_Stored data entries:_

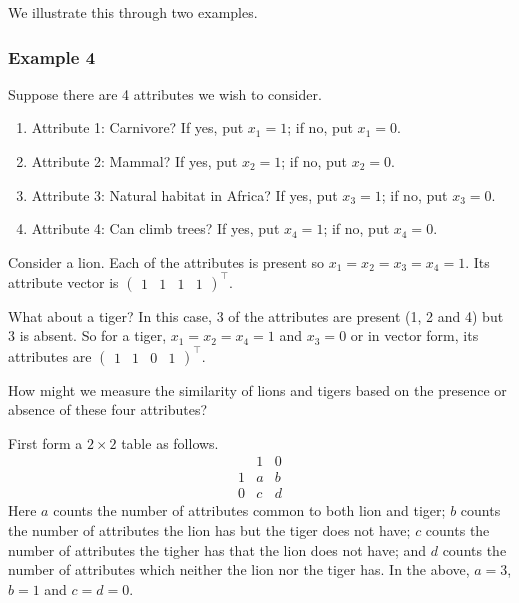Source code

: \documentclass[]{book}
\providecommand{\tightlist}{%
  \setlength{\itemsep}{0pt}\setlength{\parskip}{0pt}}
\theoremstyle{definition}
\theoremstyle{definition}
\theoremstyle{definition}
\theoremstyle{remark}
\begin{document}
We illustrate this through two examples.

\hypertarget{example-4}{%
\subsubsection*{Example 4}\label{example-4}}

Suppose there are 4 attributes we wish to consider.

\begin{enumerate}
\def\labelenumi{\arabic{enumi}.}
\tightlist
\item
  Attribute 1: Carnivore? If yes, put \(x_1=1\); if no, put \(x_1=0\).
\item
  Attribute 2: Mammal? If yes, put \(x_2=1\); if no, put \(x_2=0\).
\item
  Attribute 3: Natural habitat in Africa? If yes, put \(x_3=1\); if no, put \(x_3=0\).
\item
  Attribute 4: Can climb trees? If yes, put \(x_4=1\); if no, put \(x_4=0\).
\end{enumerate}

Consider a lion. Each of the attributes is present so \(x_1=x_2=x_3=x_4=1\). Its attribute vector is \(\begin{pmatrix} 1&1&1&1\end{pmatrix}^\top\).

What about a tiger? In this case, 3 of the attributes are present (1, 2 and 4) but 3 is absent.
So for a tiger, \(x_1=x_2=x_4=1\) and \(x_3=0\) or in vector form, its attributes are \(\begin{pmatrix} 1&1&0&1\end{pmatrix}^\top\).

How might we measure the similarity of lions and tigers based on the presence or absence of these four attributes?

First form a \(2 \times 2\) table as follows.
\[
\begin{array}{cccc}
&1 &0\\
1& a & b\\
0& c & d
\end{array}
\]
Here \(a\) counts the number of attributes common to both lion and tiger; \(b\) counts the number of attributes the lion has but the tiger does not have; \(c\) counts the number of attributes the tigher has that the lion does not have; and \(d\) counts the number of attributes which neither the lion nor the tiger has.
In the above, \(a=3\), \(b=1\) and \(c=d=0\).
\end{document}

_PROBLEM TO WORK ON:_
Without the pictures, reproduce every record exactly as it appears above.

_ANSWER SPACE:_
Source code

: \documentclass[]{book}
\providecommand{\tightlist}{%
  \setlength{\itemsep}{0pt}\setlength{\parskip}{0pt}}
\theoremstyle{definition}
\theoremstyle{definition}
\theoremstyle{definition}
\theoremstyle{remark}
\begin{document}
We illustrate this through two examples.

\hypertarget{example-4}{%
\subsubsection*{Example 4}\label{example-4}}

Suppose there are 4 attributes we wish to consider.

\begin{enumerate}
\def\labelenumi{\arabic{enumi}.}
\tightlist
\item
  Attribute 1: Carnivore? If yes, put \(x_1=1\); if no, put \(x_1=0\).
\item
  Attribute 2: Mammal? If yes, put \(x_2=1\); if no, put \(x_2=0\).
\item
  Attribute 3: Natural habitat in Africa? If yes, put \(x_3=1\); if no, put \(x_3=0\).
\item
  Attribute 4: Can climb trees? If yes, put \(x_4=1\); if no, put \(x_4=0\).
\end{enumerate}

Consider a lion. Each of the attributes is present so \(x_1=x_2=x_3=x_4=1\). Its attribute vector is \(\begin{pmatrix} 1&1&1&1\end{pmatrix}^\top\).

What about a tiger? In this case, 3 of the attributes are present (1, 2 and 4) but 3 is absent.
So for a tiger, \(x_1=x_2=x_4=1\) and \(x_3=0\) or in vector form, its attributes are \(\begin{pmatrix} 1&1&0&1\end{pmatrix}^\top\).

How might we measure the similarity of lions and tigers based on the presence or absence of these four attributes?

First form a \(2 \times 2\) table as follows.
\[
\begin{array}{cccc}
&1 &0\\
1& a & b\\
0& c & d
\end{array}
\]
Here \(a\) counts the number of attributes common to both lion and tiger; \(b\) counts the number of attributes the lion has but the tiger does not have; \(c\) counts the number of attributes the tigher has that the lion does not have; and \(d\) counts the number of attributes which neither the lion nor the tiger has.
In the above, \(a=3\), \(b=1\) and \(c=d=0\).
\end{document}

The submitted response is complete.